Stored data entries
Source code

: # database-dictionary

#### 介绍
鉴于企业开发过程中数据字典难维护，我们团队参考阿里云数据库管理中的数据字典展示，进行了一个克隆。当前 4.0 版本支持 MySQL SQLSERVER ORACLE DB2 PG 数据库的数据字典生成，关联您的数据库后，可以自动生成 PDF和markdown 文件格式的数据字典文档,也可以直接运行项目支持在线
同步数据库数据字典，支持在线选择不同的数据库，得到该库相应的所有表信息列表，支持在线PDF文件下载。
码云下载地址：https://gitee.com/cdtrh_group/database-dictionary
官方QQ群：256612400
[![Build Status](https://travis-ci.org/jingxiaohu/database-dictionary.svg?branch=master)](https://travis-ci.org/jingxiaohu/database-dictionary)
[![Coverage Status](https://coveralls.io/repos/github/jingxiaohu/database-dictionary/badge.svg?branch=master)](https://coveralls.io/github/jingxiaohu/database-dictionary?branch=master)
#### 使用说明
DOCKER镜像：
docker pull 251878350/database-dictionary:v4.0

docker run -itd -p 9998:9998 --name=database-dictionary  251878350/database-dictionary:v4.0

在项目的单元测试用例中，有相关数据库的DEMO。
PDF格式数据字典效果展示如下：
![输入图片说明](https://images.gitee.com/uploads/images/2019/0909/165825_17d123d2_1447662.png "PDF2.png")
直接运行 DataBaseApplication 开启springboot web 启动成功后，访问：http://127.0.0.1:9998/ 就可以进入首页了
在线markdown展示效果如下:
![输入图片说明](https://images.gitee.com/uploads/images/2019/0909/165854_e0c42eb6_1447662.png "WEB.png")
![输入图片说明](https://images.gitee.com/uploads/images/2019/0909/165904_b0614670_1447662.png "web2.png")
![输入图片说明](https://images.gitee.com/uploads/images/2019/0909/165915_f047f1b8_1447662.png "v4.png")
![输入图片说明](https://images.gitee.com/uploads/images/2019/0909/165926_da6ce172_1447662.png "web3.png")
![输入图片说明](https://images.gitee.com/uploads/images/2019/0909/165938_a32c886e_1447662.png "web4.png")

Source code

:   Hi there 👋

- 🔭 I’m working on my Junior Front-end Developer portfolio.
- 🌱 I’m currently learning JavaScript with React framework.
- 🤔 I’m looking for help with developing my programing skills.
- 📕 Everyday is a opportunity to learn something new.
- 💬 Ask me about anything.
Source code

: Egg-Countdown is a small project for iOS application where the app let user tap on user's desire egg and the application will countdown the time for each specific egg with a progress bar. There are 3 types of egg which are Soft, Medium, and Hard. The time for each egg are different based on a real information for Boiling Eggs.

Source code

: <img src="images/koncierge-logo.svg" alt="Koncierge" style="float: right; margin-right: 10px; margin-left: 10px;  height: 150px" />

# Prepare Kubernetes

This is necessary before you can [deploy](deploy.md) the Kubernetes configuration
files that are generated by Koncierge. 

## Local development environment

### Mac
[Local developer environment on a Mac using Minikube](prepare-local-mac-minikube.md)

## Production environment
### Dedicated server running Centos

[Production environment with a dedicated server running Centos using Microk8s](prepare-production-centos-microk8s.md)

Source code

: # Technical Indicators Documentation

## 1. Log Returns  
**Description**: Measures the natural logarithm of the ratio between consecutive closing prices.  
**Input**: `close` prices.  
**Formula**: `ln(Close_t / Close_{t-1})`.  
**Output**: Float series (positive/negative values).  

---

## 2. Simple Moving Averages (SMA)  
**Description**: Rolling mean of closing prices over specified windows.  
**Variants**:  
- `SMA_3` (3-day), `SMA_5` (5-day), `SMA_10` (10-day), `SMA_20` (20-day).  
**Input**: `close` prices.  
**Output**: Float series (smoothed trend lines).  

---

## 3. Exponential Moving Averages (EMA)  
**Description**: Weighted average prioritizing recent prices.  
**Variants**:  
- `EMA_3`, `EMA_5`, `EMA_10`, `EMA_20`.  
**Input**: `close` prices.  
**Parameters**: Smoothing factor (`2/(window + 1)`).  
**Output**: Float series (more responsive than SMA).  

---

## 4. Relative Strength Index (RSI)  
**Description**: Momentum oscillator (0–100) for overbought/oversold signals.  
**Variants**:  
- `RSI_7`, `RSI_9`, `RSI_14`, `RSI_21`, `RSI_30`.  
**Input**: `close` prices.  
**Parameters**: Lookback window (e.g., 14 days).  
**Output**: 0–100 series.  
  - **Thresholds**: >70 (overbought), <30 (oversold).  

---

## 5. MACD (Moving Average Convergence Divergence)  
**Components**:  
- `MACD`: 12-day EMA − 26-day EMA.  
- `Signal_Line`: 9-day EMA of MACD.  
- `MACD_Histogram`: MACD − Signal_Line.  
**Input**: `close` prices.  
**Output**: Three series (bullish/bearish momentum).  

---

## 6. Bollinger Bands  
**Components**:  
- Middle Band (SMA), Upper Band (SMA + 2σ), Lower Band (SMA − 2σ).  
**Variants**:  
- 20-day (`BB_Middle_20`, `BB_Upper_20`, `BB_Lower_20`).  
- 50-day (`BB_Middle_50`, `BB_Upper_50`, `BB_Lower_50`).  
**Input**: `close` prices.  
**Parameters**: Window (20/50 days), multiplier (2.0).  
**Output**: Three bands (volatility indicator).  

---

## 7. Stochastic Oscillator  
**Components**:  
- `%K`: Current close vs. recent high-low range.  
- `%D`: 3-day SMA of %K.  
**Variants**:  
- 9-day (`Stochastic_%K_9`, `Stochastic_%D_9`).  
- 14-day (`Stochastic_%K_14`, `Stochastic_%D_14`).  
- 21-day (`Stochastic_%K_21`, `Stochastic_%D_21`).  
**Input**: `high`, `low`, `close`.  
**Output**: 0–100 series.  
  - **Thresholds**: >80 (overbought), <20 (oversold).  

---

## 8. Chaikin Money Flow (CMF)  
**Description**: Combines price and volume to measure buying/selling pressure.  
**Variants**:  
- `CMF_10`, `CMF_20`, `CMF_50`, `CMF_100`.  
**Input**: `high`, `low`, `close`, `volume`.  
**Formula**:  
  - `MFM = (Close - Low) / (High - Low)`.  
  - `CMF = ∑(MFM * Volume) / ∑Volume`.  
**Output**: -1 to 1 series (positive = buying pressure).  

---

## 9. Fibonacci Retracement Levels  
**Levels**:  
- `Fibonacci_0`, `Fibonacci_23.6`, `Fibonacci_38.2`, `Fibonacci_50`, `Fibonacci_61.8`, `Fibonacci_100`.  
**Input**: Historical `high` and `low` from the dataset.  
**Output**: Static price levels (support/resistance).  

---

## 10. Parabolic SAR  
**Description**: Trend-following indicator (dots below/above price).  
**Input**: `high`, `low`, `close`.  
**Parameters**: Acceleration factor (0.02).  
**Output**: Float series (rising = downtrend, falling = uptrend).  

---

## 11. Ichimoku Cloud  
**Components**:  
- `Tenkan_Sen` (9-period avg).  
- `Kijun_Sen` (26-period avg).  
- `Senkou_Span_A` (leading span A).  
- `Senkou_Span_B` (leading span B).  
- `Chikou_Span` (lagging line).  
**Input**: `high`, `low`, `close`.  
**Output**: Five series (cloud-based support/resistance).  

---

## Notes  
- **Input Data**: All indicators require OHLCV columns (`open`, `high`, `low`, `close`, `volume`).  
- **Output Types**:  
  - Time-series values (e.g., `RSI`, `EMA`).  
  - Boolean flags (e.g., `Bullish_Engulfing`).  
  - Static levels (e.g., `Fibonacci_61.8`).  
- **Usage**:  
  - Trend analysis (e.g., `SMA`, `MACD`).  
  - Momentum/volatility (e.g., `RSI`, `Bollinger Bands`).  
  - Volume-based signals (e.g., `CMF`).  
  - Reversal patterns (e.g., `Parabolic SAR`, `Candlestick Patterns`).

**What to do**
Would you repeat each of the records above exactly?

**Answer box**
Source code

: # database-dictionary

#### 介绍
鉴于企业开发过程中数据字典难维护，我们团队参考阿里云数据库管理中的数据字典展示，进行了一个克隆。当前 4.0 版本支持 MySQL SQLSERVER ORACLE DB2 PG 数据库的数据字典生成，关联您的数据库后，可以自动生成 PDF和markdown 文件格式的数据字典文档,也可以直接运行项目支持在线
同步数据库数据字典，支持在线选择不同的数据库，得到该库相应的所有表信息列表，支持在线PDF文件下载。
码云下载地址：https://gitee.com/cdtrh_group/database-dictionary
官方QQ群：256612400
[![Build Status](https://travis-ci.org/jingxiaohu/database-dictionary.svg?branch=master)](https://travis-ci.org/jingxiaohu/database-dictionary)
[![Coverage Status](https://coveralls.io/repos/github/jingxiaohu/database-dictionary/badge.svg?branch=master)](https://coveralls.io/github/jingxiaohu/database-dictionary?branch=master)
#### 使用说明
DOCKER镜像：
docker pull 251878350/database-dictionary:v4.0

docker run -itd -p 9998:9998 --name=database-dictionary  251878350/database-dictionary:v4.0

在项目的单元测试用例中，有相关数据库的DEMO。
PDF格式数据字典效果展示如下：
![输入图片说明](https://images.gitee.com/uploads/images/2019/0909/165825_17d123d2_1447662.png "PDF2.png")
直接运行 DataBaseApplication 开启springboot web 启动成功后，访问：http://127.0.0.1:9998/ 就可以进入首页了
在线markdown展示效果如下:
![输入图片说明](https://images.gitee.com/uploads/images/2019/0909/165854_e0c42eb6_1447662.png "WEB.png")
![输入图片说明](https://images.gitee.com/uploads/images/2019/0909/165904_b0614670_1447662.png "web2.png")
![输入图片说明](https://images.gitee.com/uploads/images/2019/0909/165915_f047f1b8_1447662.png "v4.png")
![输入图片说明](https://images.gitee.com/uploads/images/2019/0909/165926_da6ce172_1447662.png "web3.png")
![输入图片说明](https://images.gitee.com/uploads/images/2019/0909/165938_a32c886e_1447662.png "web4.png")

Source code

:   Hi there 👋

- 🔭 I’m working on my Junior Front-end Developer portfolio.
- 🌱 I’m currently learning JavaScript with React framework.
- 🤔 I’m looking for help with developing my programing skills.
- 📕 Everyday is a opportunity to learn something new.
- 💬 Ask me about anything.
Source code

: Egg-Countdown is a small project for iOS application where the app let user tap on user's desire egg and the application will countdown the time for each specific egg with a progress bar. There are 3 types of egg which are Soft, Medium, and Hard. The time for each egg are different based on a real information for Boiling Eggs.

Source code

: <img src="images/koncierge-logo.svg" alt="Koncierge" style="float: right; margin-right: 10px; margin-left: 10px;  height: 150px" />

# Prepare Kubernetes

This is necessary before you can [deploy](deploy.md) the Kubernetes configuration
files that are generated by Koncierge. 

## Local development environment

### Mac
[Local developer environment on a Mac using Minikube](prepare-local-mac-minikube.md)

## Production environment
### Dedicated server running Centos

[Production environment with a dedicated server running Centos using Microk8s](prepare-production-centos-microk8s.md)

Source code

: # Technical Indicators Documentation

## 1. Log Returns  
**Description**: Measures the natural logarithm of the ratio between consecutive closing prices.  
**Input**: `close` prices.  
**Formula**: `ln(Close_t / Close_{t-1})`.  
**Output**: Float series (positive/negative values).  

---

## 2. Simple Moving Averages (SMA)  
**Description**: Rolling mean of closing prices over specified windows.  
**Variants**:  
- `SMA_3` (3-day), `SMA_5` (5-day), `SMA_10` (10-day), `SMA_20` (20-day).  
**Input**: `close` prices.  
**Output**: Float series (smoothed trend lines).  

---

## 3. Exponential Moving Averages (EMA)  
**Description**: Weighted average prioritizing recent prices.  
**Variants**:  
- `EMA_3`, `EMA_5`, `EMA_10`, `EMA_20`.  
**Input**: `close` prices.  
**Parameters**: Smoothing factor (`2/(window + 1)`).  
**Output**: Float series (more responsive than SMA).  

---

## 4. Relative Strength Index (RSI)  
**Description**: Momentum oscillator (0–100) for overbought/oversold signals.  
**Variants**:  
- `RSI_7`, `RSI_9`, `RSI_14`, `RSI_21`, `RSI_30`.  
**Input**: `close` prices.  
**Parameters**: Lookback window (e.g., 14 days).  
**Output**: 0–100 series.  
  - **Thresholds**: >70 (overbought), <30 (oversold).  

---

## 5. MACD (Moving Average Convergence Divergence)  
**Components**:  
- `MACD`: 12-day EMA − 26-day EMA.  
- `Signal_Line`: 9-day EMA of MACD.  
- `MACD_Histogram`: MACD − Signal_Line.  
**Input**: `close` prices.  
**Output**: Three series (bullish/bearish momentum).  

---

## 6. Bollinger Bands  
**Components**:  
- Middle Band (SMA), Upper Band (SMA + 2σ), Lower Band (SMA − 2σ).  
**Variants**:  
- 20-day (`BB_Middle_20`, `BB_Upper_20`, `BB_Lower_20`).  
- 50-day (`BB_Middle_50`, `BB_Upper_50`, `BB_Lower_50`).  
**Input**: `close` prices.  
**Parameters**: Window (20/50 days), multiplier (2.0).  
**Output**: Three bands (volatility indicator).  

---

## 7. Stochastic Oscillator  
**Components**:  
- `%K`: Current close vs. recent high-low range.  
- `%D`: 3-day SMA of %K.  
**Variants**:  
- 9-day (`Stochastic_%K_9`, `Stochastic_%D_9`).  
- 14-day (`Stochastic_%K_14`, `Stochastic_%D_14`).  
- 21-day (`Stochastic_%K_21`, `Stochastic_%D_21`).  
**Input**: `high`, `low`, `close`.  
**Output**: 0–100 series.  
  - **Thresholds**: >80 (overbought), <20 (oversold).  

---

## 8. Chaikin Money Flow (CMF)  
**Description**: Combines price and volume to measure buying/selling pressure.  
**Variants**:  
- `CMF_10`, `CMF_20`, `CMF_50`, `CMF_100`.  
**Input**: `high`, `low`, `close`, `volume`.  
**Formula**:  
  - `MFM = (Close - Low) / (High - Low)`.  
  - `CMF = ∑(MFM * Volume) / ∑Volume`.  
**Output**: -1 to 1 series (positive = buying pressure).  

---

## 9. Fibonacci Retracement Levels  
**Levels**:  
- `Fibonacci_0`, `Fibonacci_23.6`, `Fibonacci_38.2`, `Fibonacci_50`, `Fibonacci_61.8`, `Fibonacci_100`.  
**Input**: Historical `high` and `low` from the dataset.  
**Output**: Static price levels (support/resistance).  

---

## 10. Parabolic SAR  
**Description**: Trend-following indicator (dots below/above price).  
**Input**: `high`, `low`, `close`.  
**Parameters**: Acceleration factor (0.02).  
**Output**: Float series (rising = downtrend, falling = uptrend).  

---

## 11. Ichimoku Cloud  
**Components**:  
- `Tenkan_Sen` (9-period avg).  
- `Kijun_Sen` (26-period avg).  
- `Senkou_Span_A` (leading span A).  
- `Senkou_Span_B` (leading span B).  
- `Chikou_Span` (lagging line).  
**Input**: `high`, `low`, `close`.  
**Output**: Five series (cloud-based support/resistance).  

---

## Notes  
- **Input Data**: All indicators require OHLCV columns (`open`, `high`, `low`, `close`, `volume`).  
- **Output Types**:  
  - Time-series values (e.g., `RSI`, `EMA`).  
  - Boolean flags (e.g., `Bullish_Engulfing`).  
  - Static levels (e.g., `Fibonacci_61.8`).  
- **Usage**:  
  - Trend analysis (e.g., `SMA`, `MACD`).  
  - Momentum/volatility (e.g., `RSI`, `Bollinger Bands`).  
  - Volume-based signals (e.g., `CMF`).  
  - Reversal patterns (e.g., `Parabolic SAR`, `Candlestick Patterns`).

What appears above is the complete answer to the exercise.